Here is the full Directory.
Copy it in your calculator
under the file/Directory name DISTANCE à.
Then with your calculator enter your new directory DISTANCE pressing DISTANCE ENTER.
Regards,
Gil
RE: HP49-50G Geodesic distance calculator - Gil - 02-26-2021 04:29 PM
New version 2.8b
When entering, in D.mmsss
Lat1 Long1 Lat2 Long2
and pressing P1P2—>
Then the above program
used to convert the given lat/long
into decimal degrees, then into radian.
And at the end it converted back the radian lat/long into the initial D.mmsss format, losing, sometimes, some of the original lat/long values.
Now this has been corrected.
The same applied to the P1—>P2 program with the given input lat1, lon1 and alpha degree-values.
Regards,
Gil
RE: HP49-50G Geodesic distance calculator - Gil - 02-27-2021 03:33 PM
Version 2.9
Changed the subprogram lat—> to calculate the radius from Earth centre to the given surface latitude.
It was already correct, but, for special latitude = +/-90 (at the poles), it did not give the expected exact radius b =6356752.31425,
but 6356752.3142, due to roundings in the formulae.
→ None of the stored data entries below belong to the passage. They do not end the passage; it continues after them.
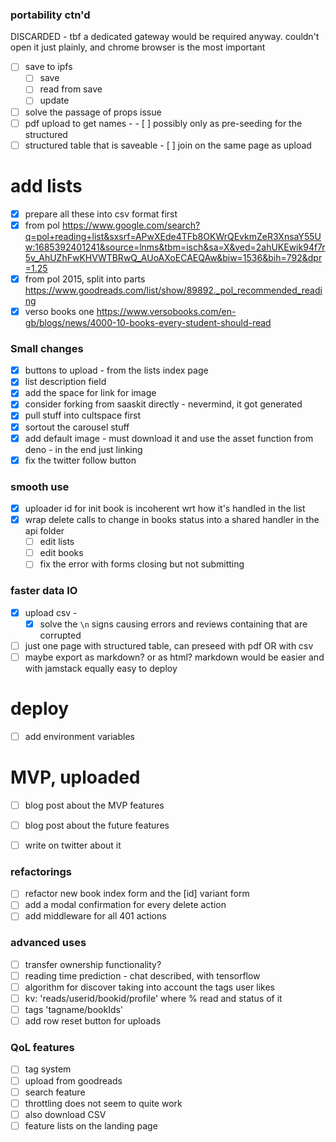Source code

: ### portability ctn'd

DISCARDED - tbf a dedicated gateway would be required anyway. couldn't open it
just plainly, and chrome browser is the most important

- [ ] save to ipfs
  - [ ] save
  - [ ] read from save
  - [ ] update

- [ ] solve the passage of props issue
- [ ] pdf upload to get names - - [ ] possibly only as pre-seeding for the
      structured
- [ ] structured table that is saveable - [ ] join on the same page as upload

# add lists

- [x] prepare all these into csv format first
- [x] from pol
      https://www.google.com/search?q=pol+reading+list&sxsrf=APwXEde4TFb8OKWrQEvkmZeR3XnsaY55Uw:1685392401241&source=lnms&tbm=isch&sa=X&ved=2ahUKEwik94f7r5v_AhUZhFwKHVWTBRwQ_AUoAXoECAEQAw&biw=1536&bih=792&dpr=1.25
- [x] from pol 2015, split into parts
      https://www.goodreads.com/list/show/89892._pol_recommended_reading
- [x] verso books one
      https://www.versobooks.com/en-gb/blogs/news/4000-10-books-every-student-should-read

### Small changes

- [x] buttons to upload - from the lists index page
- [x] list description field
- [x] add the space for link for image
- [x] consider forking from saaskit directly - nevermind, it got generated
- [x] pull stuff into cultspace first
- [x] sortout the carousel stuff
- [x] add default image - must download it and use the asset function from
      deno - in the end just linking
- [x] fix the twitter follow button

### smooth use

- [x] uploader id for init book is incoherent wrt how it's handled in the list
- [x] wrap delete calls to change in books status into a shared handler in the
      api folder
  - [ ] edit lists
  - [ ] edit books
  - [ ] fix the error with forms closing but not submitting

### faster data IO

- [x] upload csv -
  - [x] solve the `\n` signs causing errors and reviews containing that are
        corrupted
- [ ] just one page with structured table, can preseed with pdf OR with csv
- [ ] maybe export as markdown? or as html? markdown would be easier and with
      jamstack equally easy to deploy

# deploy

- [ ] add environment variables

# MVP, uploaded

- [ ] blog post about the MVP features
- [ ] blog post about the future features

- [ ] write on twitter about it

### refactorings

- [ ] refactor new book index form and the [id] variant form
- [ ] add a modal confirmation for every delete action
- [ ] add middleware for all 401 actions

### advanced uses

- [ ] transfer ownership functionality?
- [ ] reading time prediction - chat described, with tensorflow
- [ ] algorithm for discover taking into account the tags user likes
- [ ] kv: 'reads/userid/bookid/profile' where % read and status of it
- [ ] tags 'tagname/bookIds'
- [ ] add row reset button for uploads

### QoL features

- [ ] tag system
- [ ] upload from goodreads
- [ ] search feature
- [ ] throttling does not seem to quite work
- [ ] also download CSV
- [ ] feature lists on the landing page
The same occurred with latitude = 0 (at equator line), reckoned 6378137.0001 in the program, instead of the true value of the radius a = 6378137.
Regards,
Gil Campart
RE: HP49-50G Geodesic distance calculator - Gil - 02-28-2021 04:16 PM
New version 3 Geodesic Distance Calculator
Including now an attempt to take into account the height/altitude above sea level of two points.
For multiple point calculation of journeys, the height option is not available.
The new program is called
h—>s.h
It's short for "from h (actually 2 heights: height A in stack level 2; height B in stack level) you get the distance s.h (distance above sea level, h standing for height)".
To use it, you have before to have run once the program P1P2—> or P1—>P2.
Observe that running P1P2—> or P1—>P2
will set h1 and h2 to 0 ; however it keeps the values of s.h and delta.s.h
The calculation given here is a really rough approximation, giving wrong results.
No maths or geodesic theory behind it, contrary to the main program P1P2—> or P1—>P2, based on solid Vincenty's formulae.
The purpose is to remember that very accurate formulae like Vincenty's on the Earth surface might diverge from the reality, as most of the time the effective points are not on sea level.
If you have better ideas please feel to divide them with the community.
I adopted the following points:
0) Point A(lat 30, long 0) and B(lat 60, long 120).
First Approach
1) Find effective distance s on Earth Surface without taking into account the height.
s = 8635843.51351
2) Approximation 1 (suppose a sphere)
cos AB=
sin(pi/2-lat1)*sin(pi/2-lat2)*cos(lon1-lon2)
+cos(pi/2-lat1)*cos(pi/2-lat2).
theta = arcos(AB) =1.35256181244
R. mean × theta_in_radian = s
2b)R. mean × theta_in_radian = s
R. mean =s / theta_in_radian
=6384805.06701
3) Use 2), but, instead of R.mean, calculating new distance with "R.mean + height_min".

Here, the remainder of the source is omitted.